We've had them tested for allergies. We've even tried limiting their diets to see if they had specific sensitivities. Didn't make one bit of goddamn difference. We've read the news articles, watched the documentaries, rented the videos, read the books. We've been to the classes. We've talked to the experts. Seriously.
I don't question the efficacy of those treatment for some kids, but mine aren't like that. They have legitimate disorders that do benefit from pharmacological treatment, behavior therapy and training. Even then, they're inclined to have good days or bad days, just like the rest of the human race. It's just that their bad days can be a lot worse than the average person's.
In many ways, it's the same kind of well-meaning but misguided advice that experienced parents offer new parents or that old married couples offer newlyweds. I know that it's coming from a place of charity, empathy and genuine concern, but I can't help this niggling feeling that I'm somehow being condescended to.
I get genuinely irritated that people -- in some cases, people who don't have kids, and in most cases, people who have never had to deal with the problems we have -- actually presume that they know the answer, simply because they read an article in Ladies Home Journal or saw a very special episode of Oprah.
I wish the conversation would just end at, "Did you look at [food allergies/environmental sensitivities/gamma radiation/electromagnetic interference/mercury poisoning]?" "Yes."
And then they'd let it go. But they never do.

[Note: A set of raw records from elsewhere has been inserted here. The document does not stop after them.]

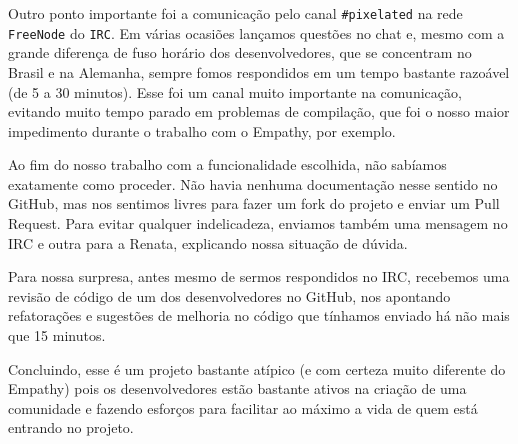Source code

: Outro ponto importante foi a comunicação pelo canal \texttt{\#pixelated} na rede
\texttt{FreeNode} do \texttt{IRC}. Em várias ocasiões lançamos questões no
chat e, mesmo com a grande
diferença de fuso horário dos desenvolvedores, que se concentram no Brasil e na
Alemanha, sempre fomos respondidos em um tempo bastante razoável
(de 5 a 30 minutos). Esse foi um canal muito importante na comunicação, evitando
muito tempo parado em problemas de compilação, que foi o nosso maior impedimento
durante o trabalho com o Empathy, por exemplo.

Ao fim do nosso trabalho com a funcionalidade escolhida, não sabíamos exatamente
como proceder. Não havia nenhuma documentação nesse sentido no GitHub, mas nos
sentimos livres para fazer um fork do projeto e enviar um Pull Request. Para
evitar qualquer indelicadeza, enviamos também uma mensagem no IRC e outra para a
Renata, explicando nossa situação de dúvida.

Para nossa surpresa, antes mesmo de sermos respondidos no IRC, recebemos uma
revisão de código de um dos desenvolvedores no GitHub, nos apontando
refatorações e sugestões de melhoria no código que tínhamos enviado há não mais
que 15 minutos.

Concluindo, esse é um projeto bastante atípico (e com certeza muito diferente
do Empathy) pois os desenvolvedores estão bastante ativos na criação de uma
comunidade e fazendo esforços para facilitar ao máximo a vida de quem está
entrando no projeto.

I had one person tell me recently that they didn't agree with the medical diagnosis of one of my kids -- someone without any sort of medical training whatsoever. I had another one tell me that they didn't "believe" in diagnoses like ADHD or bipolar disorder in children, with the same sort of self-righteous conviction as someone might tell you they don't believe in the Easter Bunny or Santa Claus. And this person wasn't even a Scientologist.

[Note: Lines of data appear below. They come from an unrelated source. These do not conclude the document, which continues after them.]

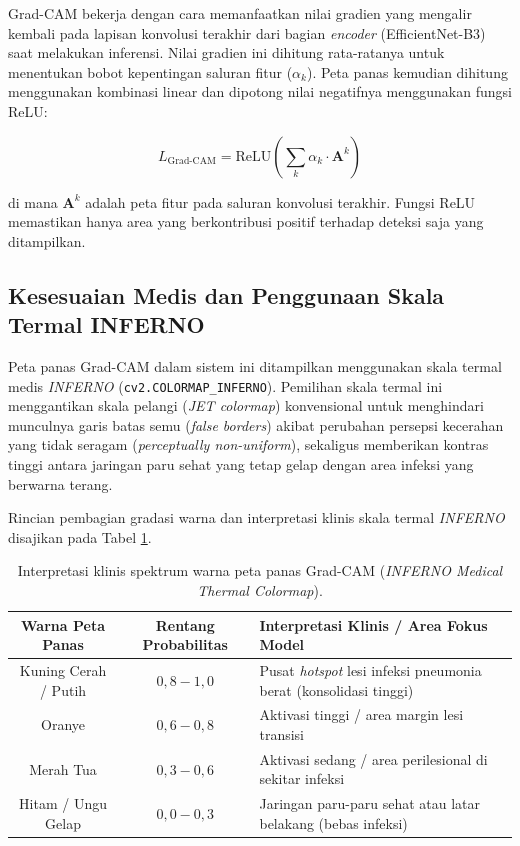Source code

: \documentclass[12pt,a4paper,oneside]{book}
\begin{document}
Grad-CAM bekerja dengan cara memanfaatkan nilai gradien yang mengalir kembali pada lapisan konvolusi terakhir dari bagian \textit{encoder} (EfficientNet-B3) saat melakukan inferensi. Nilai gradien ini dihitung rata-ratanya untuk menentukan bobot kepentingan saluran fitur ($\alpha_k$). Peta panas kemudian dihitung menggunakan kombinasi linear dan dipotong nilai negatifnya menggunakan fungsi ReLU:

\begin{equation}
  L_{\text{Grad-CAM}} = \text{ReLU}\!\left( \sum_k \alpha_k \cdot \mathbf{A}^k \right)
\end{equation}

di mana $\mathbf{A}^k$ adalah peta fitur pada saluran konvolusi terakhir. Fungsi ReLU memastikan hanya area yang berkontribusi positif terhadap deteksi saja yang ditampilkan.

\subsection{Kesesuaian Medis dan Penggunaan Skala Termal INFERNO}

Peta panas Grad-CAM dalam sistem ini ditampilkan menggunakan skala termal medis \textit{INFERNO} (\texttt{cv2.COLORMAP\_INFERNO}). Pemilihan skala termal ini menggantikan skala pelangi (\textit{JET colormap}) konvensional untuk menghindari munculnya garis batas semu (\textit{false borders}) akibat perubahan persepsi kecerahan yang tidak seragam (\textit{perceptually non-uniform}), sekaligus memberikan kontras tinggi antara jaringan paru sehat yang tetap gelap dengan area infeksi yang berwarna terang.

Rincian pembagian gradasi warna dan interpretasi klinis skala termal \textit{INFERNO} disajikan pada Tabel \ref{tab:inferno_spectrum}.

\begin{table}[htbp]
  \centering
  \caption{Interpretasi klinis spektrum warna peta panas Grad-CAM (\textit{INFERNO Medical Thermal Colormap}).}
  \label{tab:inferno_spectrum}
  \begin{tabularx}{\textwidth}{ccX}
    \toprule
    \textbf{Warna Peta Panas} & \textbf{Rentang Probabilitas} & \textbf{Interpretasi Klinis / Area Fokus Model} \\
    \midrule
    Kuning Cerah / Putih & $0,8 - 1,0$ & Pusat \textit{hotspot} lesi infeksi pneumonia berat (konsolidasi tinggi) \\
    Oranye               & $0,6 - 0,8$ & Aktivasi tinggi / area margin lesi transisi \\
    Merah Tua            & $0,3 - 0,6$ & Aktivasi sedang / area perilesional di sekitar infeksi \\
    Hitam / Ungu Gelap   & $0,0 - 0,3$ & Jaringan paru-paru sehat atau latar belakang (bebas infeksi) \\
    \bottomrule
  \end{tabularx}
\end{table}
\end{document}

When that happens, it's a bit like hearing a tax accountant tell me what's wrong with the situation in Afghanistan: Anyone's entitled to an opinion, no matter how ill-informed.

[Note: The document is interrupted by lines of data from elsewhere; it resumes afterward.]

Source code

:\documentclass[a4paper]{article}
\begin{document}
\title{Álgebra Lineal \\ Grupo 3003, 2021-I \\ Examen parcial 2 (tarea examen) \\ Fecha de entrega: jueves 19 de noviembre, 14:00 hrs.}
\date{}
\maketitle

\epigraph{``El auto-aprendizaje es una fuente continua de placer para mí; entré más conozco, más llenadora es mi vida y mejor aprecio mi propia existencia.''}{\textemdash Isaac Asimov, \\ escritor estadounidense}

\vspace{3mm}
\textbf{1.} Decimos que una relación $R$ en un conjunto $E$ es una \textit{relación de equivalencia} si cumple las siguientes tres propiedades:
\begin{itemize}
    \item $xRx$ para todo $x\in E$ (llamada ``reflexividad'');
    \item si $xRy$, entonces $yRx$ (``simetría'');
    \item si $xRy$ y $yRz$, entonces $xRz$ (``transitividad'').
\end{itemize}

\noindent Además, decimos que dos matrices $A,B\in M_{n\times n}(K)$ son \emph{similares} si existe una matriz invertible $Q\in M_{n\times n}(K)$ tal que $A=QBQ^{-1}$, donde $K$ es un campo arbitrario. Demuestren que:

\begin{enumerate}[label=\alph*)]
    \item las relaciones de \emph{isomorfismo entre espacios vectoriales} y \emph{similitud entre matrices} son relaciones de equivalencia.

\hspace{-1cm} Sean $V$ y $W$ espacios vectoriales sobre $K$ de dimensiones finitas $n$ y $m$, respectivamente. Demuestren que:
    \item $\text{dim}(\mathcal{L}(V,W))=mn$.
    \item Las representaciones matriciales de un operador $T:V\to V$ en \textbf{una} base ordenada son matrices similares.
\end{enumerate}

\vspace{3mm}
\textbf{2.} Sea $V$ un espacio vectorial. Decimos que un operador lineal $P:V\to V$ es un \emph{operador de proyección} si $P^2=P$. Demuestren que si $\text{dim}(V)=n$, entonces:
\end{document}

Knowing that diagnosing mental illness is a hazy science at best, especially in children, I take such comments with a grain of salt and try my best to let it slide, but clearly it can still irritating me, because I'm bringing it up here.
Anyway, I beg of you: Think before you speak, if you choose to speak to me or others like me about the problems with our kids. And please, tread lightly. We may not know everything, but sometimes, we really do know what we're doing.
And if you do think we're doing a poor job, for God's sake, keep it to yourself.
Comments
I think you've come up against a few conflicting things:
* the biological impetus to help, especially when children are concerned. If you'd said that Robert and/or Emmeline had recurrent strep or ear infections or the like, you would have drawn just as much "helpful" advice ("throw away the toothbrush!", "get tubes" or "no, don't get tubes!"). This will come whether the person has children or not.
These people are not trying to interfere (well, probably not), but combined with your disarming nature (see below), they see an unpleasant situation and want to offer what assistance they can.
* your willingness to share information about Robert's and Emmeline's diagnosis, combined with the fact that mental illness still has a HUGE taboo around it. Your comments undoubtedly shock the hell out of many, who would never consider a discussion about psychological trials & tribulations, especially in children. Caught flat-footed, they blurt out something they consider "helpful", while at the same time they undoubtedly think/feel "oh thank GOD that's not me" and "those poor children/parents!!"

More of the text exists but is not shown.